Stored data
★ ★ ★ ★ ★ ★ ★

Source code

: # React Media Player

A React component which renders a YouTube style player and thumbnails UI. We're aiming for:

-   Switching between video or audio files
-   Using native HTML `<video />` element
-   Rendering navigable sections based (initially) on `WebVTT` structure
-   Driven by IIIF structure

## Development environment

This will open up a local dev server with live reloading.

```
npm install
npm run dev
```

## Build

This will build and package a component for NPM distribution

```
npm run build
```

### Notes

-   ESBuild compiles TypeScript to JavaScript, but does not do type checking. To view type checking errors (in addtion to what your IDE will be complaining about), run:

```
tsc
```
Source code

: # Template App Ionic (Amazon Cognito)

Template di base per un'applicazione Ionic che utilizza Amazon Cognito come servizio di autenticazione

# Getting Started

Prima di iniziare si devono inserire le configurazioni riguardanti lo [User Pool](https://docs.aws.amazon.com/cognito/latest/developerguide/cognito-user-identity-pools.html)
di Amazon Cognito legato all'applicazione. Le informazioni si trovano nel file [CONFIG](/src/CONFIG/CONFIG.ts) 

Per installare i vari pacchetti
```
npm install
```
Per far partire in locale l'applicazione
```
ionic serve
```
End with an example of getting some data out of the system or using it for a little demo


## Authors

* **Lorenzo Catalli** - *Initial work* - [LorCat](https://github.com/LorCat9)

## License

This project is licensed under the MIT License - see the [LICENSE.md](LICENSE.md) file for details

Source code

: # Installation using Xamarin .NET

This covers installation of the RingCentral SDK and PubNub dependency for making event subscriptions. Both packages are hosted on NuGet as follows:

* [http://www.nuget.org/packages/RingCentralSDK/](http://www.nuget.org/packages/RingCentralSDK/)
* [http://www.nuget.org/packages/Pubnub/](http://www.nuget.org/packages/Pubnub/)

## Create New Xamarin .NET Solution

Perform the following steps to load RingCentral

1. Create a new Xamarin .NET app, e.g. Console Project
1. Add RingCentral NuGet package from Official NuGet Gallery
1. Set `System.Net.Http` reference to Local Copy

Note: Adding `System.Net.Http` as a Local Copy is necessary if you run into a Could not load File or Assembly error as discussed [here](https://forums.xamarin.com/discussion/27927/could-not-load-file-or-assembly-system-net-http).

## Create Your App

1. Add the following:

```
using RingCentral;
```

★ ★ ★ ★ ★ ★ ★

● What is required
If a line falls between the first line of the data above and the line holding "Prima di iniziare", inclusive, retype it exactly; retype no other line.

● Answer box
Source code

: # React Media Player

A React component which renders a YouTube style player and thumbnails UI. We're aiming for:

-   Switching between video or audio files
-   Using native HTML `<video />` element
-   Rendering navigable sections based (initially) on `WebVTT` structure
-   Driven by IIIF structure

## Development environment

This will open up a local dev server with live reloading.

```
npm install
npm run dev
```

## Build

This will build and package a component for NPM distribution

```
npm run build
```

### Notes

-   ESBuild compiles TypeScript to JavaScript, but does not do type checking. To view type checking errors (in addtion to what your IDE will be complaining about), run:

```
tsc
```
Source code

: # Template App Ionic (Amazon Cognito)

Template di base per un'applicazione Ionic che utilizza Amazon Cognito come servizio di autenticazione

# Getting Started

Prima di iniziare si devono inserire le configurazioni riguardanti lo [User Pool](https://docs.aws.amazon.com/cognito/latest/developerguide/cognito-user-identity-pools.html)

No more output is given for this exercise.